Juin 2013. Recep Tayyip Erdogan se rend pour la première fois dans le royaume, accompagné d’une centaine d’hommes d’affaires turcs venus rencontrer leurs homologues marocains. Mais, à la surprise de tous, la Confédération générale des entreprises du Maroc (CGEM) est écartée de l’organisation du volet économique de la visite. C’est plutôt un club de patrons confidentiel, Amal Entreprises, estampillé proche des islamistes, qui prend le relais. Les membres de la CGEM voient dans cette manœuvre une tentative de favoriser l’émergence d’un nouveau patronat. Le parallèle avec le Musaid turc, monté en puissance avec l’arrivée au pouvoir de l’AKP d’Erdogan, est vite fait. Boycotté par le syndicat des patrons, l’événement tourne au fiasco.

Amal Entreprises retombe dans l’anonymat, mais les relations entre le PJD et la CGEM en ont beaucoup pâti. Pourtant, elles avaient bien commencé au début du mandat de Benkirane, qui échangeait blagues et compliments avec Meriem Bensalah, patronne des patrons. Deux ans plus tard, quand la loi organique de la seconde chambre est débattue au Parlement, le PJD ne voit même aucun inconvénient à ce que la CGEM compte un groupe de huit conseillers. « Le PJD a vite retenu la leçon et compris qu’il ne serait pas aisé de remplacer une confédération historique riche de ses 2 500 membres par une petite association rassemblant moins de 500 entreprises, pour la plupart des PME », analyse un membre de la CGEM siégeant aujourd’hui à la seconde chambre.

Les rapports avec le patronat auraient été encore plus délicats pour Benkirane sans l’appui de ministres proches du milieu des affaires, comme Aziz Akhannouch et Moulay Hafid Elalamy, deux capitaines d’industrie qui ont joué les intercesseurs. C’est à eux, entre autres, qu’est revenue la tâche de faire passer au patronat la pilule de l’augmentation du salaire minimum de 10 % en 2014. La conjoncture de crise a par ailleurs compliqué la tâche du gouvernement, dont les objectifs affichés sont loin d’être atteints. Alors que Benkirane promettait un taux de croissance moyen de 5,5 %, la meilleure progression du PIB s’est limitée à 4,3 % en 2013. Idem pour le chômage, censé être ramené à 8 % à la fin du mandat, alors qu’il tourne encore aux environs de 10 %. « Le gouvernement Benkirane n’est pas le premier à ne pas avoir atteint ses objectifs de croissance, commente notre patron parlementaire. Cela dit, le gouvernement aurait pu aller plus vite sur des dossiers cruciaux pour les entreprises. »
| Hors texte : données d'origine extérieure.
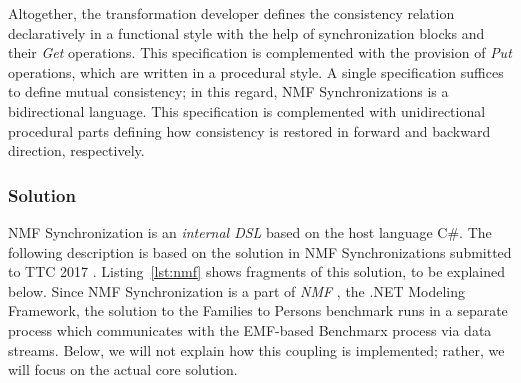 Altogether, the transformation developer defines the consistency relation declaratively in a functional style with the help of synchronization blocks and their \emph{Get} operations. This specification is complemented with the provision of \emph{Put} operations, which are written in a procedural style. A single specification suffices to define mutual consistency; in this regard, NMF Synchronizations is a bidirectional language. This specification is complemented with unidirectional procedural parts defining how consistency is restored in forward and backward direction, respectively.

\subsubsection{Solution}
\label{sec:solutionNMF}

NMF Synchronization is an \emph{internal DSL} based on the host language C\#. The following description is based on the solution in NMF Synchronizations submitted to TTC 2017 \cite{Hinkel2017}. Listing~\ref{lst:nmf} shows fragments of this solution, to be explained below. Since NMF Synchronization is a part of \emph{NMF} \cite{Hinkel2016}, the .NET Modeling Framework, the solution to the Families to Persons benchmark runs in a separate process which communicates with the EMF-based Benchmarx process via data streams. Below, we will not explain how this coupling is implemented; rather, we will focus on the actual core solution.





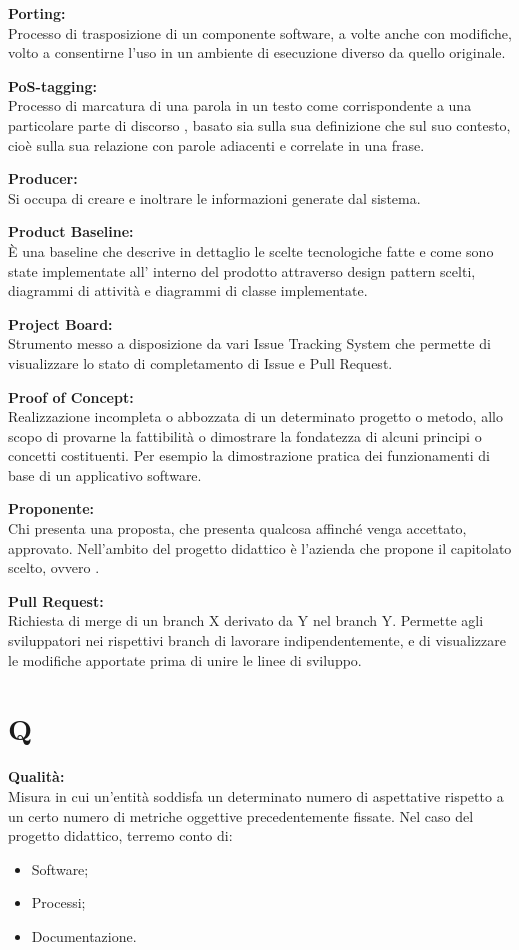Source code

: \documentclass[a4paper, oneside, openany, dvipsnames, table]{article}
\begin{document}
\textbf{Porting:}\\	Processo di trasposizione di un componente software, a volte anche con modifiche, volto a consentirne l'uso in un ambiente di esecuzione diverso da quello originale.

\textbf{PoS-tagging:}\\	 Processo di marcatura di una parola in un testo come corrispondente a una particolare parte di discorso , basato sia sulla sua definizione che sul suo contesto, cioè sulla sua relazione con parole adiacenti e correlate in una frase.

\textbf{Producer:}\\	Si occupa di creare e inoltrare le informazioni generate dal sistema.

\textbf{Product Baseline:}\\	\`E una baseline che descrive in dettaglio le scelte tecnologiche fatte e come sono state implementate all' interno del prodotto attraverso design pattern scelti, diagrammi di attività e diagrammi di classe implementate.

\textbf{Project Board:}\\	Strumento messo a disposizione da vari Issue Tracking System che permette di visualizzare lo stato di completamento di Issue e Pull Request.

\textbf{Proof of Concept:}\\	Realizzazione incompleta o abbozzata di un determinato progetto o metodo, allo scopo di provarne la fattibilità o dimostrare la fondatezza di alcuni principi o concetti costituenti. Per esempio la dimostrazione pratica dei funzionamenti di base di un applicativo software.

\textbf{Proponente:}\\	Chi presenta una proposta, che presenta qualcosa affinché venga accettato, approvato. Nell'ambito del progetto didattico è l'azienda che propone il capitolato scelto, ovvero \proponente.

\textbf{Pull Request:}\\	Richiesta di merge di un branch X derivato da Y nel branch Y. Permette agli sviluppatori nei rispettivi branch di lavorare indipendentemente, e di visualizzare le modifiche apportate prima di unire le linee di sviluppo.

\newpage
\section{Q}
\textbf{Qualità:}\\	Misura in cui un'entità soddisfa un determinato numero di aspettative rispetto a un certo numero di metriche oggettive precedentemente fissate. Nel caso del progetto didattico, terremo conto di:
\begin{itemize}
	\item Software;
	\item Processi;
	\item Documentazione.
\end{itemize}
\end{document}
Son rapport avec les syndicats

Casablanca, le 20 mars 2016. Une énième manifestation des enseignants stagiaires tourne au sit-in contre Benkirane. À ces protestataires qui dénoncent des décrets conditionnant leur embauche dans la fonction publique, se sont ralliés des partis comme le PAM ou l’USFP, mais aussi des syndicats. Ces derniers se sont ligués contre le chef du gouvernement dès 2013, lui reprochant une réforme cavalière de la caisse des retraites des fonctionnaires. « Benkirane et son gouvernement sont pleins de bonnes intentions, mais ils manquent de savoir-faire. Leur tentation de passer en force n’est certainement pas la meilleure option », commente Mohamed Daidaa, conseiller du groupe de travail progressiste.

En effet, s’agissant de cette réforme impopulaire, Benkirane ne semble pas près de plier face à la pression de syndicats de moins en moins représentatifs. C’est qu’il est déjà dos au mur puisque cette caisse de retraite a affiché un déficit de 3 milliards de dirhams (276 millions d’euros) en 2015, et ses réserves devraient être totalement épuisées d’ici à 2021 sans une réforme paramétrique. Benkirane s’est retrouvé dans la même configuration au début de son mandat après la flambée des subventions des hydrocarbures. Les dépenses de la compensation avaient atteint, à fin 2012, 60 milliards de dirhams, creusant un peu plus le déficit public et obligeant Benkirane à amorcer la décompensation. La conjoncture lui a été favorable dans la mesure où le cours du baril s’est effondré, maintenant les prix à la pompe à des niveaux raisonnables. Le chef du gouvernement n’a pas pu pour autant lever les subventions sur d’autres produits, comme le gaz butane, la farine ou le sucre, le coût de la vie n’ayant cessé d’augmenter sous son mandat.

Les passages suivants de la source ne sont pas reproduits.